Wanted to get it off and bring it inside at least today but windchill and freezing rain said no way. Wind chill gets pretty bad, sun melts the ice and makes a puddle then the combo of wind and shade from standing there refreezes my boots to the ground. Really awesome to lay down in a puddle and then get froze to the ground.
...
My other unaccomplished task was pulling the cruise control daiphram. I think these might be "un-obtainium" so my plan is similar to the gasket i made for the broken off TPS.
Thoroughly soak a sheet of fabric in fipg, sandwich between two pieces of foil which makes a smooth patch panel, then glue it in place over the cracks on both sides. But untill it's in hand and eyes on, I won't know how bad it really is. The other option is a good bicycle patch kit, not the cheap rubber cement type but one with proper vulcanizing solution and uncured rubber, but that will only handle littler pin holes and not huge tears or degraded rubber.

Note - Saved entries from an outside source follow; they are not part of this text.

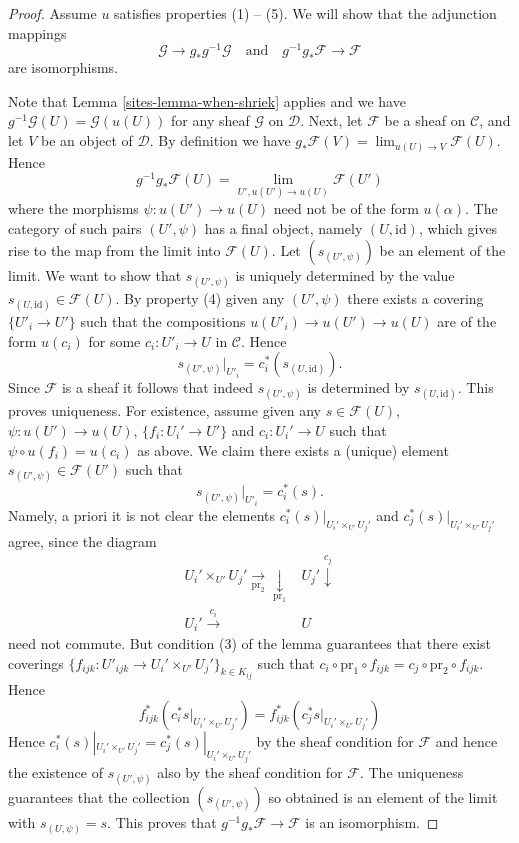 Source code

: \begin{proof}

Assume $u$ satisfies properties (1) -- (5). We will show that
the adjunction mappings
$$
\mathcal{G} \longrightarrow g_*g^{-1}\mathcal{G}
\quad\text{and}\quad
g^{-1}g_*\mathcal{F} \longrightarrow \mathcal{F}
$$
are isomorphisms.

\medskip\noindent
Note that Lemma \ref{sites-lemma-when-shriek} applies and we have
$g^{-1}\mathcal{G}(U) = \mathcal{G}(u(U))$ for any sheaf $\mathcal{G}$
on $\mathcal{D}$. Next, let $\mathcal{F}$ be a sheaf on $\mathcal{C}$,
and let $V$ be an object of $\mathcal{D}$. By definition we have
$g_*\mathcal{F}(V) = \lim_{u(U) \to V} \mathcal{F}(U)$.
Hence
$$
g^{-1}g_*\mathcal{F}(U) = \lim_{U', u(U') \to u(U)} \mathcal{F}(U')
$$
where the morphisms $\psi : u(U') \to u(U)$ need not be of the form
$u(\alpha)$. The category of such pairs $(U', \psi)$ has a final
object, namely $(U, \text{id})$, which gives rise to the map from
the limit into $\mathcal{F}(U)$. Let $(s_{(U', \psi)})$ be an element
of the limit. We want to show that $s_{(U', \psi)}$ is uniquely determined
by the value $s_{(U, \text{id})} \in \mathcal{F}(U)$. By property (4) given
any $(U', \psi)$ there exists a covering $\{U'_i \to U'\}$ such that the
compositions $u(U'_i) \to u(U') \to u(U)$ are of the form $u(c_i)$
for some $c_i : U'_i \to U$ in $\mathcal{C}$. Hence
$$
s_{(U', \psi)}|_{U'_i} = c_i^*(s_{(U, \text{id})}).
$$
Since $\mathcal{F}$ is a sheaf it follows that indeed $s_{(U', \psi)}$
is determined by $s_{(U, \text{id})}$. This proves uniqueness.
For existence, assume given any
$s \in \mathcal{F}(U)$, $\psi : u(U') \to u(U)$, $\{f_i : U_i' \to U'\}$
and $c_i : U_i' \to U$ such that $\psi \circ u(f_i) = u(c_i)$ as above.
We claim there exists a (unique) element
$s_{(U', \psi)} \in \mathcal{F}(U')$ such that
$$
s_{(U', \psi)}|_{U'_i} = c_i^*(s).
$$
Namely, a priori it is not clear the elements
$c_i^*(s)|_{U_i' \times_{U'} U_j'}$
and $c_j^*(s)|_{U_i' \times_{U'} U_j'}$ agree, since
the diagram
$$
\begin{array}{cc}U_i' \times_{U'} U_j' \underset{\text{pr}_2}{\longrightarrow}\underset{\text{pr}_1}{\downarrow} & U_j' \overset{c_j}{\downarrow} \\ U_i' \overset{c_i}{\longrightarrow} & U\end{array}
$$
need not commute. But condition (3) of the lemma guarantees that there
exist coverings
$\{f_{ijk} : U'_{ijk} \to U_i' \times_{U'} U_j'\}_{k \in K_{ij}}$ such that
$c_i \circ \text{pr}_1 \circ f_{ijk} = c_j \circ \text{pr}_2 \circ f_{ijk}$.
Hence
$$
f_{ijk}^* \left(c_i^*s|_{U_i' \times_{U'} U_j'}\right)
=
f_{ijk}^* \left(c_j^*s|_{U_i' \times_{U'} U_j'}\right)
$$
Hence $c_i^*(s)|_{U_i' \times_{U'} U_j'} = c_j^*(s)|_{U_i' \times_{U'} U_j'}$
by the sheaf condition for $\mathcal{F}$ and hence the existence of
$s_{(U', \psi)}$ also by the sheaf condition for $\mathcal{F}$. The uniqueness
guarantees that the collection $(s_{(U', \psi)})$ so obtained is an element
of the limit with $s_{(U, \psi)} = s$. This proves
that $g^{-1}g_*\mathcal{F} \to \mathcal{F}$ is an isomorphism.


\end{proof}
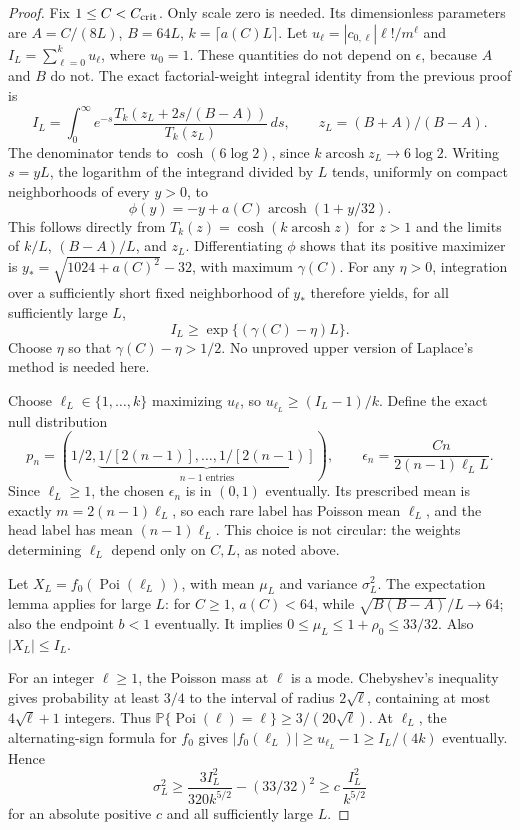 \documentclass[10pt]{article}
\newcommand{\Prb}{\mathbb P}
\begin{document}
\begin{proof}
Fix $1\le C<C_{\rm crit}$. Only scale zero is needed. Its dimensionless
parameters are $A=C/(8L)$, $B=64L$, $k=\lceil a(C)L\rceil$.
Let $u_\ell=|c_{0,\ell}|\ell!/m^\ell$ and
$I_L=\sum_{\ell=0}^k u_\ell$, where $u_0=1$.
These quantities do not depend on $\epsilon$, because $A$ and $B$ do not.
The exact factorial-weight integral identity from the previous proof is
\[
 I_L=\int_0^\infty e^{-s}
 \frac{T_k(z_L+2s/(B-A))}{T_k(z_L)}\,ds,
 \qquad z_L=(B+A)/(B-A).
\]
The denominator tends to $\cosh(6\log2)$, since
$k\operatorname{arcosh}z_L\to6\log2$.
Writing $s=yL$, the logarithm of the integrand divided by $L$ tends,
uniformly on compact neighborhoods of every $y>0$, to
\[
 \phi(y)=-y+a(C)\operatorname{arcosh}(1+y/32).
\]
This follows directly from $T_k(z)=\cosh(k\operatorname{arcosh}z)$ for
$z>1$ and the limits of $k/L$, $(B-A)/L$, and $z_L$.
Differentiating $\phi$ shows that its positive maximizer is
$y_*=\sqrt{1024+a(C)^2}-32$, with maximum $\gamma(C)$.
For any $\eta>0$, integration over a sufficiently short fixed neighborhood
of $y_*$ therefore yields, for all sufficiently large $L$,
\[
 I_L\ge\exp\{(\gamma(C)-\eta)L\}.
\]
Choose $\eta$ so that $\gamma(C)-\eta>1/2$.
No unproved upper version of Laplace's method is needed here.

Choose $\ell_L\in\{1,\ldots,k\}$ maximizing $u_\ell$, so
$u_{\ell_L}\ge(I_L-1)/k$. Define the exact null distribution
\[
 p_n=(1/2,\underbrace{1/[2(n-1)],\ldots,1/[2(n-1)]}_{n-1\text{ entries}}),
 \qquad
 \epsilon_n=\frac{Cn}{2(n-1)\ell_L L}.
\]
Since $\ell_L\ge1$, the chosen $\epsilon_n$ is in $(0,1)$ eventually.
Its prescribed mean is exactly $m=2(n-1)\ell_L$, so each rare label has
Poisson mean $\ell_L$, and the head label has mean $(n-1)\ell_L$.
This choice is not circular: the weights determining $\ell_L$ depend only
on $C,L$, as noted above.

Let $X_L=f_0(\operatorname{Poi}(\ell_L))$, with mean $\mu_L$ and variance
$\sigma_L^2$. The expectation lemma applies for large $L$: for $C\ge1$,
$a(C)<64$, while $\sqrt{B(B-A)}/L\to64$; also the endpoint $b<1$
eventually. It implies $0\le\mu_L\le1+\rho_0\le33/32$.
Also $|X_L|\le I_L$.

For an integer $\ell\ge1$, the Poisson mass at $\ell$ is a mode. Chebyshev's
inequality gives probability at least $3/4$ to the interval of radius
$2\sqrt\ell$, containing at most $4\sqrt\ell+1$ integers. Thus
$\Prb\{\operatorname{Poi}(\ell)=\ell\}\ge3/(20\sqrt\ell)$.
At $\ell_L$, the alternating-sign formula for $f_0$ gives
$|f_0(\ell_L)|\ge u_{\ell_L}-1\ge I_L/(4k)$ eventually. Hence
\[
 \sigma_L^2\ge\frac{3I_L^2}{320k^{5/2}}-(33/32)^2
              \ge c\,\frac{I_L^2}{k^{5/2}}
\]
for an absolute positive $c$ and all sufficiently large $L$.


\end{proof}
\end{document}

When I was looking to add cruise control to the 94 I popped a few actuators open at the upull and found some had just dislodged from the seat and wouldn't need major repairs just cleaned and resandwiched between the two case halves. I actually repaired two onsite and left them sitting in a 4runner for the next hunter.
Still need eyes on to be certain. Once I know I can get the cable pulled reliably I'll run thru the rest of the system. I know I have switch issues at the column also from the other day running the diagnostics.
.... Transmission, traction, lack of power?
Yesterday when we parked on the giant snow pile.
Tried the first time just in 2wd high, thinking the large tires should be enough to get one wheel perched atleast since it was pretty closed to center line on the tire, and didn't even hear the back tires break loose. That doesn't for sure mean they didn't break traction, but I sure didn't hear it and it wasn't obvious there was a "burn out" mark.
It took 4wd low range and a bit of a rolling start to get up on it. I didn't try without the rolling start, just figured it would be a waste of time.
So that leads me to running the torque converter stall test. I had equal RPM for drive and reverse, around 1600rpm indicated on the dash gauge. The book spec in the 88 FSM is 1900 ±150 22-RE, doesn't list the RTE seperate. Google pops up an "I get ~2200 at 4psi" post, I didn't watch the boost gauges so not sure what I have for boost when stalled at that low of an RPM maybe 2psi if I had one bar showing on the digital dash gauge.
Not being a transmission guy I asked over in the general section about line pressure and temperature and how those effect stall tests. Haven't had any responses from local transmission gurus as I started writing this.
I'm not sure where the problem lays, traction, transmission, torque converter, engine torque or just my expectations..
...
Was explaining the lift and tires installed by the previous owners and the short falls with the kids. Poor install on the rear damaged the parking brake system, which made the brakes sloppy. Poor install on the front causing the tire to rub. How the oversized tires required the larger brake master cylinder the previous installed, how it was done poorly using the smaller booster.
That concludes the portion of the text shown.